The essential question is what are we to do with this huge pile of money. Just to leave it there, waiting for an emergency, seems an awful waste of resources in a poor country like ours. These days the commercial banks are not giving returns of more than two percent, if that, to dollar deposit accounts. People are still shell shocked by the events of September 11th. and the subsequent decline in the stock markets abroad. The interest rates in the developed world have also been cut sharply by their federal reserves.
However normalcy will return soon. Then the dollar deposits may begin to flow back abroad. If there is any political or economic uncertainty at home, it will accelerate this process, and all the hard work and money spent, will go wasted. We have to find ways to put these precious reserves to good use. If the depositor gets a return of about four percent on dollar deposits, and is reasonably sure that he will be able to encash his dollars when he wants, he is more likely to leave his money in Pakistan. He may even transfer more of his savings from foreign banks to Pakistan, giving us many more billions of dollars. Some imaginative policy options need to be developed which will give us some return on the dollar deposit as well as keep the money liquid enough to be available in case of need.
What are these policy options? This is what the debate must be focused on. I will try to indicate some possible alternatives in this article. While the banks are giving near zero returns on dollar accounts, yet the rupee rate of return is 10% on long-term deposits. In effect they are still expecting the rupee to slide against the dollar by 8% annually. Can the Sate Bank offer a cheap forward risk cover, for short periods at least? Maybe this could be translated into an instrument to replace the export refinance scheme. This would save many billions for the State Bank, which it spends in subsidizing this scheme as well as free money for other investments. It’s an option well worth looking at. Given a bit of ingenuity the dollar deposits can be used to lower local rates of interest, which in turn may help much needed domestic investment to get going.

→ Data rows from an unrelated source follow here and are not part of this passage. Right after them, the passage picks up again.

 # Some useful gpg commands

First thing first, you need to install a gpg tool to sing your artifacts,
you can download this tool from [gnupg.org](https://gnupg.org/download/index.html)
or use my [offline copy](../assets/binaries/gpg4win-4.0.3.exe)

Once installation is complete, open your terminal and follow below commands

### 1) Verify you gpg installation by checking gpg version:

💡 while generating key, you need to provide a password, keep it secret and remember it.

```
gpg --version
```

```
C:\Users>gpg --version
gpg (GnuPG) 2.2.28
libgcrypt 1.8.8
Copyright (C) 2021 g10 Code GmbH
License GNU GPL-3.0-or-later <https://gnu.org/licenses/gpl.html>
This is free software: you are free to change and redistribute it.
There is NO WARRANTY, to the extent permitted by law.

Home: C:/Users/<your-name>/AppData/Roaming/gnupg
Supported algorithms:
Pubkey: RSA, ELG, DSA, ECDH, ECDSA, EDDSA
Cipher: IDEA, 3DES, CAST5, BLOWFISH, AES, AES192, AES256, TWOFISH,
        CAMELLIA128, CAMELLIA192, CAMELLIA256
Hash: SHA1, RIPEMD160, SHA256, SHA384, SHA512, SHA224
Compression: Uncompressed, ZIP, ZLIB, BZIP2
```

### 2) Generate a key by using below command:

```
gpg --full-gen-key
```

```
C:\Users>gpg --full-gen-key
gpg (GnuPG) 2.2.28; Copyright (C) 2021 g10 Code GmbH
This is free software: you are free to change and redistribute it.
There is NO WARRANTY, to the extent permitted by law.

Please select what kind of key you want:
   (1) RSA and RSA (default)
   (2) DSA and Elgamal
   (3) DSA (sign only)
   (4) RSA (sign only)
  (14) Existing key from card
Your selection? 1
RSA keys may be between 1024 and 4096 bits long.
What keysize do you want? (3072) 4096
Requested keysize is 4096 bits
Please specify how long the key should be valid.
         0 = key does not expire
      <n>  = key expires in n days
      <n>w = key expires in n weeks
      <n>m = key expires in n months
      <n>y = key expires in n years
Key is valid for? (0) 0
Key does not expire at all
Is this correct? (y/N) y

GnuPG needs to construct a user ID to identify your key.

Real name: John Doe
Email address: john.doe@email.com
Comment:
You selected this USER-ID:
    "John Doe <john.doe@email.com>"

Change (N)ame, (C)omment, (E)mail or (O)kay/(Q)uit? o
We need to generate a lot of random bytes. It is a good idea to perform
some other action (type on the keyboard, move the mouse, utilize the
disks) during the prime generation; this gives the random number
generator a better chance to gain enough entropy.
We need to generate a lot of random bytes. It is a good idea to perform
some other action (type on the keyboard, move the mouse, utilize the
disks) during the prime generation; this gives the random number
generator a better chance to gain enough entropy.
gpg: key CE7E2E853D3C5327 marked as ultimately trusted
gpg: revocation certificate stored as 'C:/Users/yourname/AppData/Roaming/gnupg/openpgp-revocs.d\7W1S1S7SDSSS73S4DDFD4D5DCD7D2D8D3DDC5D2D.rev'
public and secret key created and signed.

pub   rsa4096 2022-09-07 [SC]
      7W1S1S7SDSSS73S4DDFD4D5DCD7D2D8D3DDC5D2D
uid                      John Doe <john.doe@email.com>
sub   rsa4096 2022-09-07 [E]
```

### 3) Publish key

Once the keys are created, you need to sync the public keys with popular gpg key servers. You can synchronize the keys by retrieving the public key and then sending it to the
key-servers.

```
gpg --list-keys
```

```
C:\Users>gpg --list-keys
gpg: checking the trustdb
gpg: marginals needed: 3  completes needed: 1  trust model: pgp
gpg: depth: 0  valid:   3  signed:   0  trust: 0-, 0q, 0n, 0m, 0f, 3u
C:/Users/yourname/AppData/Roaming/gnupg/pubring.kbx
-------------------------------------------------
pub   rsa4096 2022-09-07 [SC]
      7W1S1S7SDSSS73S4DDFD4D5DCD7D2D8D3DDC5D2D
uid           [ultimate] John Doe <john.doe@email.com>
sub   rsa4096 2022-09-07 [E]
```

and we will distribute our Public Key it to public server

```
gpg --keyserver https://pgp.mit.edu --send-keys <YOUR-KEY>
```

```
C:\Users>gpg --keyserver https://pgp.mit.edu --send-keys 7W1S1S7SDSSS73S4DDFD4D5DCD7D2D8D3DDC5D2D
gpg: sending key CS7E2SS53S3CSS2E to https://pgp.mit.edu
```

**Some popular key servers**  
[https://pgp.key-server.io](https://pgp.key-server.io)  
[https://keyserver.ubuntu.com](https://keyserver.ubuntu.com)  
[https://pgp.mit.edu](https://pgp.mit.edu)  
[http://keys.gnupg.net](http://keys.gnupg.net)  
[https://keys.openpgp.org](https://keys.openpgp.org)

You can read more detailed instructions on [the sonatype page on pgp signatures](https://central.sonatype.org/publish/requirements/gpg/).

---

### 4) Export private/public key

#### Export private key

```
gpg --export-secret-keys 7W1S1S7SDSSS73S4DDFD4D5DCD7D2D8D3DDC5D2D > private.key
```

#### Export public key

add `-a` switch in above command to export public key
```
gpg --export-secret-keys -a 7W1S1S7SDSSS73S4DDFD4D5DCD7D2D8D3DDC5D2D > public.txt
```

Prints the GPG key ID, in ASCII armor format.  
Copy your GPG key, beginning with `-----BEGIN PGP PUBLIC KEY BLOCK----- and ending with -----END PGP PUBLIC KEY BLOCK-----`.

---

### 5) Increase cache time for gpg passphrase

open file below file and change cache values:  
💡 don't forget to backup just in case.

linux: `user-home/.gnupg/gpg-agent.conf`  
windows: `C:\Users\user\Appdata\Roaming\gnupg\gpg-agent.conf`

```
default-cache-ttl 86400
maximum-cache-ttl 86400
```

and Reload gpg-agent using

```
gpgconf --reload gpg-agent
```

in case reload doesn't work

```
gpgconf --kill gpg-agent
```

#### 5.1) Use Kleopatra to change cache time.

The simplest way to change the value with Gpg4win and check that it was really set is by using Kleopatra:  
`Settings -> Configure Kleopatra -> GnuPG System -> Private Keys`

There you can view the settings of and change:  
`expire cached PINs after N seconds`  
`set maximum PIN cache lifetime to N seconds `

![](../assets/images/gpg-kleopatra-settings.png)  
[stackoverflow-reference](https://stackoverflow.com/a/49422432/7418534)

I know that the conventional wisdom is that the job of the Governor State Bank, like the federal reserve in the USA is to ensure monetary and price stability. So once that is achieved he has done his job. I feel that in Pakistan while the above objectives are commendable yet economic development must take first priority. It is the alleviation of poverty, which must be our prime concern. Its high time all our policy making should now be geared up to promoting development and employment. For the last few years the nation has patiently borne the pain of stiff economic measures and belt tightening, but this cannot go on much longer. Mounting poverty, unemployment, growing economic disparity may set off a chain of events more destructive than we can foresee.
The author is the chairman of the Towel Manufacturers Association of Pakistan.